Increasingly, the regime appears to be favoring more covert tactics, such as funneling distorted information through clandestine channels. Efforts on this front have appeared in documents of at least two active federal prosecutions against Chinese operatives.
In other high-level meetings, officials expressed full support for a Chinese American YouTuber based in the United States who has made threatening comments toward Shen Yun personnel and has supplied materials in support of recent attack articles by Western outlets such as The New York Times, many of which Chinese media and Chinese officials have amplified.
“We are in the midst of a very determined, unprecedented anti-Falun Gong campaign, right here in America,” Browde said.
Making the World a Better Place
Xi, in the 2022 secret meeting, cited the growing influence of Falun Gong as a vocal critic of the Chinese regime globally. But there’s a more specific reason for the Chinese regime’s obsession with Shen Yun, according to Browde.“You have to look at Shen Yun from the CCP’s perspective—this is a communist totalitarian regime that came to power based on a great lie,” he said.
The lie, he said, is that the CCP is China.
The CCP posits itself as the “true shepherd of the Chinese people” and insists that “there would be no modern China without them.”
Shen Yun makes it abundantly clear “just how beautiful and spiritual and rich China was before communism,” Browde said.
“In the CCP’s mind, the implication is that’s what China would look like after communism, and so they see that show as an existential threat,” he said.
Browde said that he is proud of his decision to send his two sons to study at Fei Tian College and Fei Tian Academy of the Arts, the school that trains Shen Yun’s dancers and musicians.
“I graduated high school at the top of my class,” he said. “Both my boys got higher SAT scores than I did, and they spend all this time dancing and training, doing all these other things, and they still outdid me.”
Both are now touring with Shen Yun as students on practicum, a special program that allows them to gain school credit through performance experience.
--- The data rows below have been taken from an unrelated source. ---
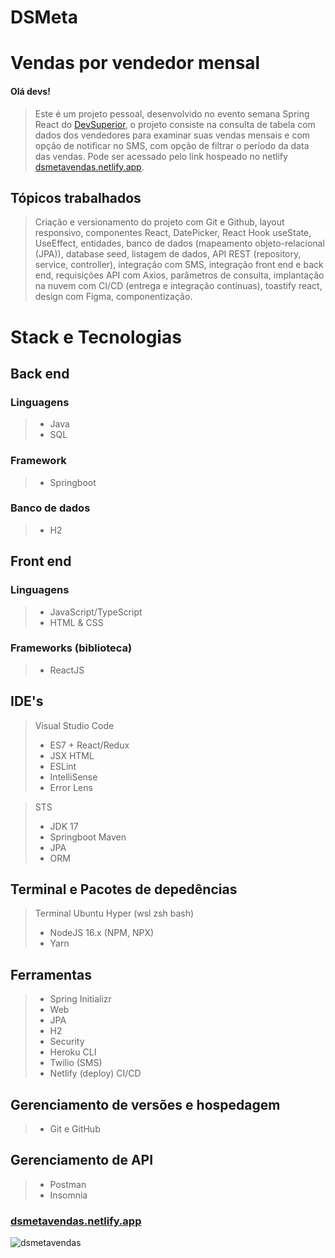 # DSMeta
# Vendas por vendedor mensal

#### Olá devs!
> Este é um projeto pessoal, desenvolvido no evento semana Spring React do [DevSuperior](https://github.com/acenelio), o projeto consiste na consulta de tabela com dados dos vendedores para examinar suas vendas mensais e com opção de notificar no SMS, com opção de filtrar o período da data das vendas.
Pode ser acessado pelo link hospeado no netlify [dsmetavendas.netlify.app](https://dsmetavendas.netlify.app).
## Tópicos trabalhados
> Criação e versionamento do projeto com Git e Github, layout responsivo, componentes React, DatePicker, React Hook useState, UseEffect, entidades, banco de dados (mapeamento objeto-relacional (JPA)), database seed, listagem de dados, API REST (repository, service, controller), integração com SMS, integração front end e back end, requisições API com Axios, parâmetros de consulta, implantação na nuvem com CI/CD (entrega e integração contínuas), toastify react, design com Figma, componentização.
# Stack e Tecnologias
## Back end
### Linguagens
> - Java
> - SQL
### Framework
> - Springboot
### Banco de dados
> - H2
## Front end
### Linguagens
> - JavaScript/TypeScript
> - HTML & CSS
### Frameworks (biblioteca)
> - ReactJS
## IDE's
> Visual Studio Code
> - ES7 + React/Redux
> - JSX HTML <tags/>
> - ESLint
> - IntelliSense
> - Error Lens

> STS
> - JDK 17
> - Springboot Maven
> - JPA
> - ORM

## Terminal e Pacotes de depedências
> Terminal Ubuntu Hyper (wsl zsh bash)
> - NodeJS 16.x (NPM, NPX)
> - Yarn
## Ferramentas
> - Spring Initializr
> - Web
> - JPA
> - H2
> - Security
> - Heroku CLI
> - Twilio (SMS)
> - Netlify (deploy) CI/CD
## Gerenciamento de versões e hospedagem
> - Git e GitHub
## Gerenciamento de API
> - Postman
> - Insomnia

### [dsmetavendas.netlify.app](https://dsmetavendas.netlify.app)
![dsmetavendas](https://user-images.githubusercontent.com/101130704/190306204-a8bbcbd6-0fac-43a8-a0f6-9d3ba6076cc2.png)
With eight companies traveling the world simultaneously, Shen Yun is seen live by more than a million people each year.
The performers captivate audiences because they are showing a glimpse of their real selves, Chen and Browde said.
“It’s not really an act,” Browde said. Be it loyalty or compassion, the artists are “working moment to moment” to embody the values they portray, and “that’s one of the things that the audience feels.”
Chen said her vision is to “share with the world something full of hope and inspiration, and how wonderful the world can be without communism.”
“We want to make this world a better place.”